Well. May as well get this one up beforehand someone else takes me idea. So what do you think? Like for me I feel that crime RP is overdone and every criminal acts as if they’re some assassin or brute that’s worked for years. People usually forget that crime is based from desperation from the poor right?
Are you bloody serious?!?
Yes.
Most of these posts are based on the aspects of RP. That and I’m thinking of doing one that links the rest… Also all RP has a bad side.
I beg to differ
Biggest issue I’d say is the simple fact that a villain requires victims of some sort. Player characters, naturally, are not easily killed or robbed just to build a villain’s ego and reputation. This in turn means that you end up with someone who is only a villain in name and is otherwise just kind of a .
We are gonna be here all day and night thanks to you, Dura, and I don’t even play WoW these days…
The idea that someone gotta win, on both sides. Doesn’t help that current Blizz storytelling has the villains repeatedly scoring W’s after W’s.

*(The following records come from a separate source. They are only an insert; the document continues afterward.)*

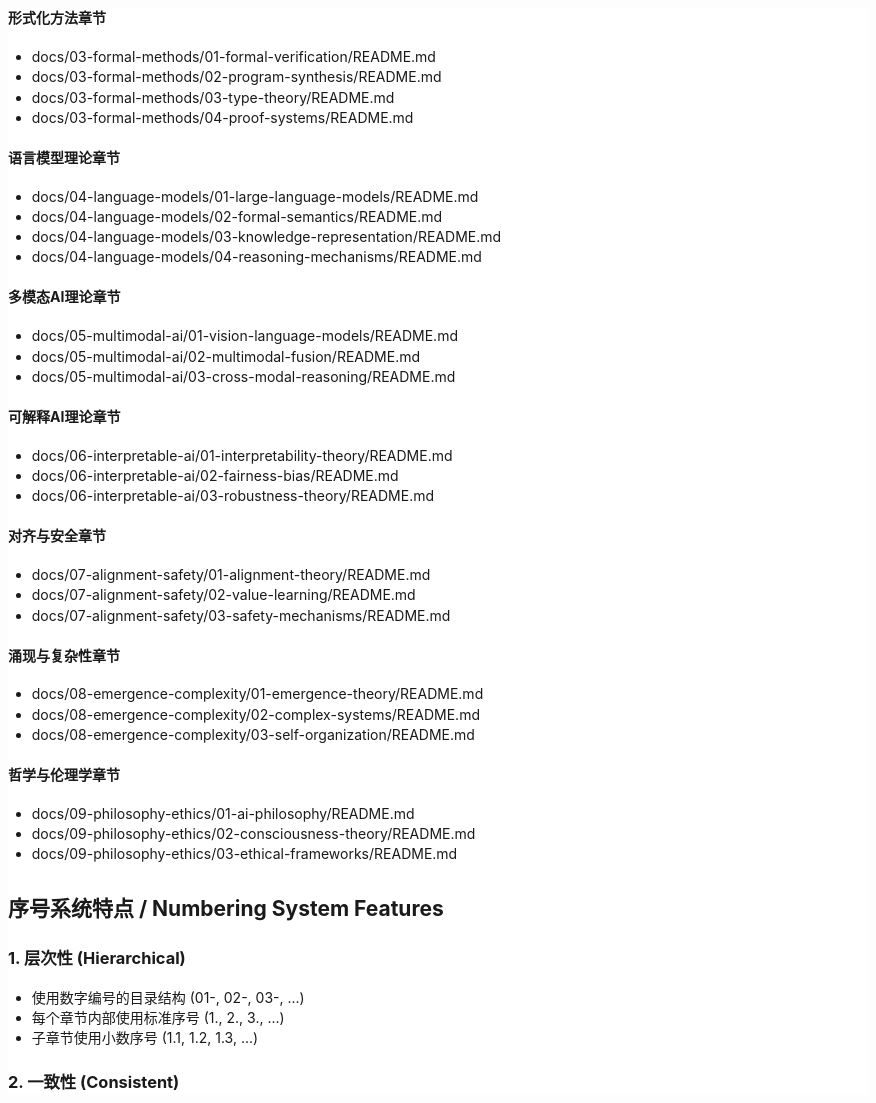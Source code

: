 #### 形式化方法章节

- docs/03-formal-methods/01-formal-verification/README.md
- docs/03-formal-methods/02-program-synthesis/README.md
- docs/03-formal-methods/03-type-theory/README.md
- docs/03-formal-methods/04-proof-systems/README.md

#### 语言模型理论章节

- docs/04-language-models/01-large-language-models/README.md
- docs/04-language-models/02-formal-semantics/README.md
- docs/04-language-models/03-knowledge-representation/README.md
- docs/04-language-models/04-reasoning-mechanisms/README.md

#### 多模态AI理论章节

- docs/05-multimodal-ai/01-vision-language-models/README.md
- docs/05-multimodal-ai/02-multimodal-fusion/README.md
- docs/05-multimodal-ai/03-cross-modal-reasoning/README.md

#### 可解释AI理论章节

- docs/06-interpretable-ai/01-interpretability-theory/README.md
- docs/06-interpretable-ai/02-fairness-bias/README.md
- docs/06-interpretable-ai/03-robustness-theory/README.md

#### 对齐与安全章节

- docs/07-alignment-safety/01-alignment-theory/README.md
- docs/07-alignment-safety/02-value-learning/README.md
- docs/07-alignment-safety/03-safety-mechanisms/README.md

#### 涌现与复杂性章节

- docs/08-emergence-complexity/01-emergence-theory/README.md
- docs/08-emergence-complexity/02-complex-systems/README.md
- docs/08-emergence-complexity/03-self-organization/README.md

#### 哲学与伦理学章节

- docs/09-philosophy-ethics/01-ai-philosophy/README.md
- docs/09-philosophy-ethics/02-consciousness-theory/README.md
- docs/09-philosophy-ethics/03-ethical-frameworks/README.md

## 序号系统特点 / Numbering System Features

### 1. 层次性 (Hierarchical)

- 使用数字编号的目录结构 (01-, 02-, 03-, ...)
- 每个章节内部使用标准序号 (1., 2., 3., ...)
- 子章节使用小数序号 (1.1, 1.2, 1.3, ...)

### 2. 一致性 (Consistent)
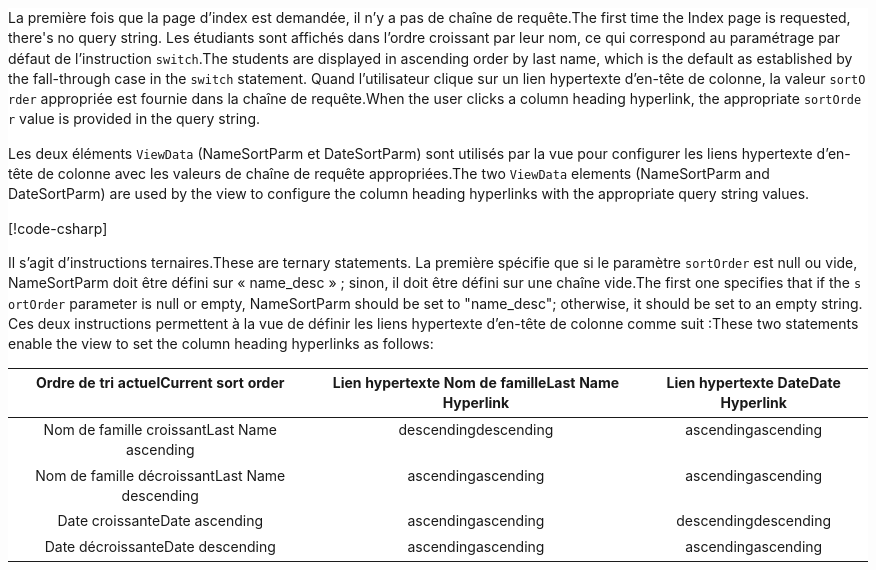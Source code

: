 <span data-ttu-id="4349e-129">La première fois que la page d’index est demandée, il n’y a pas de chaîne de requête.</span><span class="sxs-lookup"><span data-stu-id="4349e-129">The first time the Index page is requested, there's no query string.</span></span> <span data-ttu-id="4349e-130">Les étudiants sont affichés dans l’ordre croissant par leur nom, ce qui correspond au paramétrage par défaut de l’instruction `switch`.</span><span class="sxs-lookup"><span data-stu-id="4349e-130">The students are displayed in ascending order by last name, which is the default as established by the fall-through case in the `switch` statement.</span></span> <span data-ttu-id="4349e-131">Quand l’utilisateur clique sur un lien hypertexte d’en-tête de colonne, la valeur `sortOrder` appropriée est fournie dans la chaîne de requête.</span><span class="sxs-lookup"><span data-stu-id="4349e-131">When the user clicks a column heading hyperlink, the appropriate `sortOrder` value is provided in the query string.</span></span>

<span data-ttu-id="4349e-132">Les deux éléments `ViewData` (NameSortParm et DateSortParm) sont utilisés par la vue pour configurer les liens hypertexte d’en-tête de colonne avec les valeurs de chaîne de requête appropriées.</span><span class="sxs-lookup"><span data-stu-id="4349e-132">The two `ViewData` elements (NameSortParm and DateSortParm) are used by the view to configure the column heading hyperlinks with the appropriate query string values.</span></span>

[!code-csharp[](intro/samples/cu/Controllers/StudentsController.cs?name=snippet_SortOnly&highlight=3-4)]

<span data-ttu-id="4349e-133">Il s’agit d’instructions ternaires.</span><span class="sxs-lookup"><span data-stu-id="4349e-133">These are ternary statements.</span></span> <span data-ttu-id="4349e-134">La première spécifie que si le paramètre `sortOrder` est null ou vide, NameSortParm doit être défini sur « name_desc » ; sinon, il doit être défini sur une chaîne vide.</span><span class="sxs-lookup"><span data-stu-id="4349e-134">The first one specifies that if the `sortOrder` parameter is null or empty, NameSortParm should be set to "name_desc"; otherwise, it should be set to an empty string.</span></span> <span data-ttu-id="4349e-135">Ces deux instructions permettent à la vue de définir les liens hypertexte d’en-tête de colonne comme suit :</span><span class="sxs-lookup"><span data-stu-id="4349e-135">These two statements enable the view to set the column heading hyperlinks as follows:</span></span>

|  <span data-ttu-id="4349e-136">Ordre de tri actuel</span><span class="sxs-lookup"><span data-stu-id="4349e-136">Current sort order</span></span>  | <span data-ttu-id="4349e-137">Lien hypertexte Nom de famille</span><span class="sxs-lookup"><span data-stu-id="4349e-137">Last Name Hyperlink</span></span> | <span data-ttu-id="4349e-138">Lien hypertexte Date</span><span class="sxs-lookup"><span data-stu-id="4349e-138">Date Hyperlink</span></span> |
|:--------------------:|:-------------------:|:--------------:|
| <span data-ttu-id="4349e-139">Nom de famille croissant</span><span class="sxs-lookup"><span data-stu-id="4349e-139">Last Name ascending</span></span>  | <span data-ttu-id="4349e-140">descending</span><span class="sxs-lookup"><span data-stu-id="4349e-140">descending</span></span>          | <span data-ttu-id="4349e-141">ascending</span><span class="sxs-lookup"><span data-stu-id="4349e-141">ascending</span></span>      |
| <span data-ttu-id="4349e-142">Nom de famille décroissant</span><span class="sxs-lookup"><span data-stu-id="4349e-142">Last Name descending</span></span> | <span data-ttu-id="4349e-143">ascending</span><span class="sxs-lookup"><span data-stu-id="4349e-143">ascending</span></span>           | <span data-ttu-id="4349e-144">ascending</span><span class="sxs-lookup"><span data-stu-id="4349e-144">ascending</span></span>      |
| <span data-ttu-id="4349e-145">Date croissante</span><span class="sxs-lookup"><span data-stu-id="4349e-145">Date ascending</span></span>       | <span data-ttu-id="4349e-146">ascending</span><span class="sxs-lookup"><span data-stu-id="4349e-146">ascending</span></span>           | <span data-ttu-id="4349e-147">descending</span><span class="sxs-lookup"><span data-stu-id="4349e-147">descending</span></span>     |
| <span data-ttu-id="4349e-148">Date décroissante</span><span class="sxs-lookup"><span data-stu-id="4349e-148">Date descending</span></span>      | <span data-ttu-id="4349e-149">ascending</span><span class="sxs-lookup"><span data-stu-id="4349e-149">ascending</span></span>           | <span data-ttu-id="4349e-150">ascending</span><span class="sxs-lookup"><span data-stu-id="4349e-150">ascending</span></span>      |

Having engaged in and still RPing as a villainous character, the biggest problem I’ve had is finding people willing to portray conflict. Consequences is part of it, but more often than not people seem unwilling to do something that will make them on bad terms with another character — perhaps because they think it might lead to OOC vitriol down the line.
Yeah I can see that. The fact that somewhere someone is going to take something ICly as OOC maliciousness. And those that go with such should really suck it up. Like come on.

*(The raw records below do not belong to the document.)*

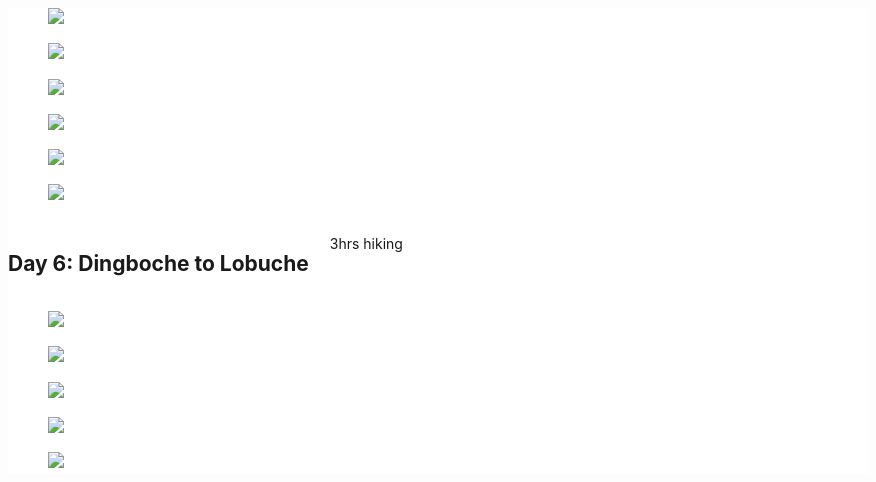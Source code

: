<figure>
	<img src="https://s3.amazonaws.com/rtmup.com/blog_images/nepal_2016/day_5/R0000483.jpg" width="100%">
</figure>

<figure>
	<img src="https://s3.amazonaws.com/rtmup.com/blog_images/nepal_2016/day_5/R0000491.jpg" width="100%">
</figure>

<figure>
	<img src="https://s3.amazonaws.com/rtmup.com/blog_images/nepal_2016/day_5/R0000497.jpg" width="100%">
</figure>

<figure>
	<img src="https://s3.amazonaws.com/rtmup.com/blog_images/nepal_2016/day_5/R0000518.jpg" width="100%">
</figure>

<figure>
	<img src="https://s3.amazonaws.com/rtmup.com/blog_images/nepal_2016/day_5/R0000529.jpg" width="100%">
</figure>

<figure>
	<img src="https://s3.amazonaws.com/rtmup.com/blog_images/nepal_2016/day_5/R0000535.jpg" width="100%">
</figure>

<div class="row">
	<div class="medium-10 medium-centered columns">
		<h2>Day 6: Dingboche to Lobuche</h2>
		<p>3hrs hiking</p>
	</div>
</div>

<figure>
	<img src="https://s3.amazonaws.com/rtmup.com/blog_images/nepal_2016/day_6/R0000540.jpg" width="100%">
</figure>

<figure>
	<img src="https://s3.amazonaws.com/rtmup.com/blog_images/nepal_2016/day_6/R0000542.jpg" width="100%">
</figure>

<figure>
	<img src="https://s3.amazonaws.com/rtmup.com/blog_images/nepal_2016/day_6/R0000544.jpg" width="100%">
</figure>

<figure>
	<img src="https://s3.amazonaws.com/rtmup.com/blog_images/nepal_2016/day_6/R0000549.jpg" width="100%">
</figure>

<figure>
	<img src="https://s3.amazonaws.com/rtmup.com/blog_images/nepal_2016/day_6/R0000553.jpg" width="100%">
</figure>
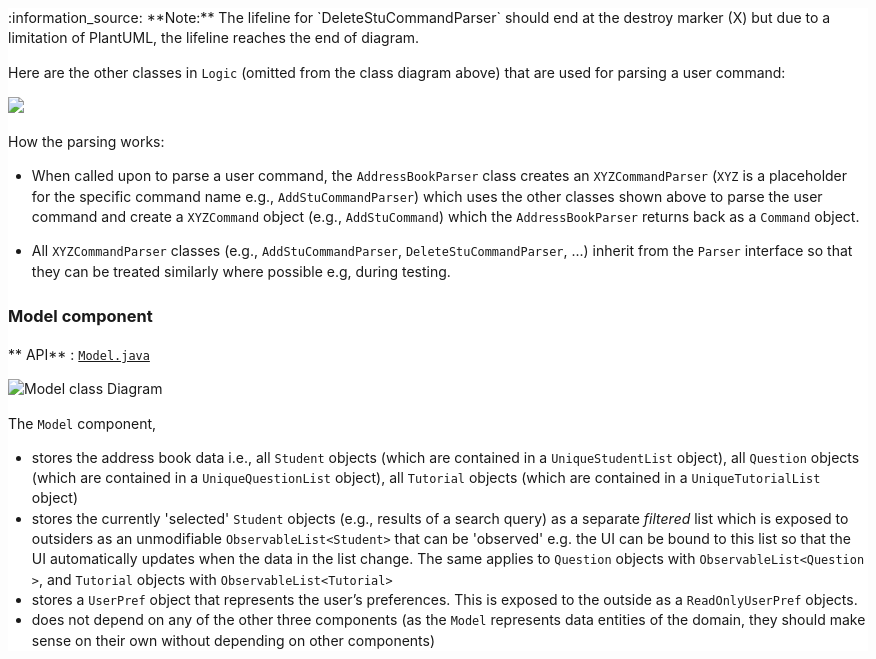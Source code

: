 <div markdown="span" class="alert alert-info">:information_source: **Note:** The lifeline for `DeleteStuCommandParser` should end at the destroy marker (X) but due to a limitation of PlantUML, the lifeline reaches the end of diagram.
</div>

Here are the other classes in `Logic` (omitted from the class diagram above) that are used for parsing a user command:

<img src="images/ParserClasses.png" width="600"/>

How the parsing works:

* When called upon to parse a user command, the `AddressBookParser` class creates an `XYZCommandParser` (`XYZ` is a
  placeholder for the specific command name e.g., `AddStuCommandParser`) which uses the other classes shown above to
  parse the user command and create a `XYZCommand` object (e.g., `AddStuCommand`) which the `AddressBookParser` returns
  back as a `Command` object.

* All `XYZCommandParser` classes (e.g., `AddStuCommandParser`, `DeleteStuCommandParser`, ...) inherit from the `Parser`
  interface so that they can be treated similarly where possible e.g, during testing.

### Model component

**
API** : [`Model.java`](https://github.com/AY2223S1-CS2103T-T08-4/tp/blob/master/src/main/java/seedu/address/model/Model.java)

![Model class Diagram](images/ModelClassDiagram.png)

The `Model` component,

* stores the address book data i.e., all `Student` objects (which are contained in a `UniqueStudentList` object), all
  `Question` objects (which are contained in a `UniqueQuestionList` object), all `Tutorial` objects (which are contained
  in a `UniqueTutorialList` object)
* stores the currently 'selected' `Student` objects (e.g., results of a search query) as a separate _filtered_ list
  which is exposed to outsiders as an unmodifiable `ObservableList<Student>` that can be 'observed' e.g. the UI can be
  bound to this list so that the UI automatically updates when the data in the list change. The same applies
  to `Question`
  objects with `ObservableList<Question>`, and `Tutorial` objects with `ObservableList<Tutorial>`
* stores a `UserPref` object that represents the user’s preferences. This is exposed to the outside as
  a `ReadOnlyUserPref` objects.
* does not depend on any of the other three components (as the `Model` represents data entities of the domain, they
  should make sense on their own without depending on other components)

Well my opinion is that it is just very hard to find people that are willing to accept consequences regarding such, both on the goodie two shoes side and the villain stuff. Doesn’t mean they don’t exist.
Roleplay is often times collaborative. And I’ve heard many tales of someone seeing you having a Villain TRP then when you use one meant for disguise (provided you had a change of clothing / appearance) the person just walks up to you being like “you are the big baddie from yesterday!” without any prerequisite knowledge.
Though from what I think, there are alternatives for robbing or murder, such as impersonation or manipulation. And it is very hard to be successful in those too because of OOC nameplates. That and what was said before: winning.
A lot of people think it comes down to splitting for a character to be a villain, from what I experienced. Either they win and you lose or vice versa. But say a villain makes use of your character to reach their own objective, while lying to you consistently and discarding helping too often on your objective unless it is to keep up the apparent “trust”. I believe that’s also, in some form, villainy. It doesn’t make a character lose, but they do not win either. That is what I think a lot of people do not see in villain characters, that there is potential.
I can make a list of how many events I had to drop because the probability of GLs taking things OOC or derailing the whole thing so their guilds won’t look bad/lose.
It’s a very, very long list.
Same tbh, albeit it’s more due to how the lawful good interpretation within echo chambers of what passes in the game’s lore overwrites entire guild concepts and their legitimacy.
Here’s something that might be wrong with Villain/Evil RP: badly written villains that are introduced in the last ten minutes of a story/campaign and their writer/DM demands from everyone to bend over so his villain can look dangerous.
It’s not just the “heroes” who can be problematic, but also the villains.
There’s also the problem that your villain can’t realistically get too powerful or become too succesful. You need to somehow stay in that sweet spot where you’re enough of a threat to be taken seriously but not grow to such a threat that the Alliance or Horde war machine turn their attention to you and stomp you out.
This is made all the more difficult with all the ultra-powerful would-be heroes walking around that claim to be powerful enough to take any threat on by themselves. Since the heroes are often extremely powerful the villains have to be too in order to be taken seriously.
I’m not saying it’s entirely the villains’ or the heroes’ fault but the setting makes pulling good, rewarding bad guy RP difficult to pull off.
While I’d love to get in on villain RP concerns like have always held me back from it.
I’ll add that a villain must earn the “fear” or “hatred” of the heroes as well. Especially when it comes to campaign level long term villains.
I am honestly intrigued by these recent forums about what we think is wrong about X or Y. Very good to sprout community interactibility.
Don’t encourage him or next he will make a “What’s wrong with Innkeeper RP” next!
Maniacal Laugh
Jokes aside - these posts are useful. Lore and discussion topics are always great for the community.
I think these discussions are useful as well but I just wish they weren’t posed in such a way that they’re very much an invitation to devolve into finger-pointing and namecalling against the ones that are “doing it wrong”. Better would be, in my opinion, to discuss what makes -good- villain/Horde/Alliance RP.
Maybe I’m just a big, fuzzy carebear who wants everyone to stop yelling at each other, though.
Actually, I think that not only do interpretations of good villains vary heavily from person to person, people tend to have a villain/criminal alt rather than main.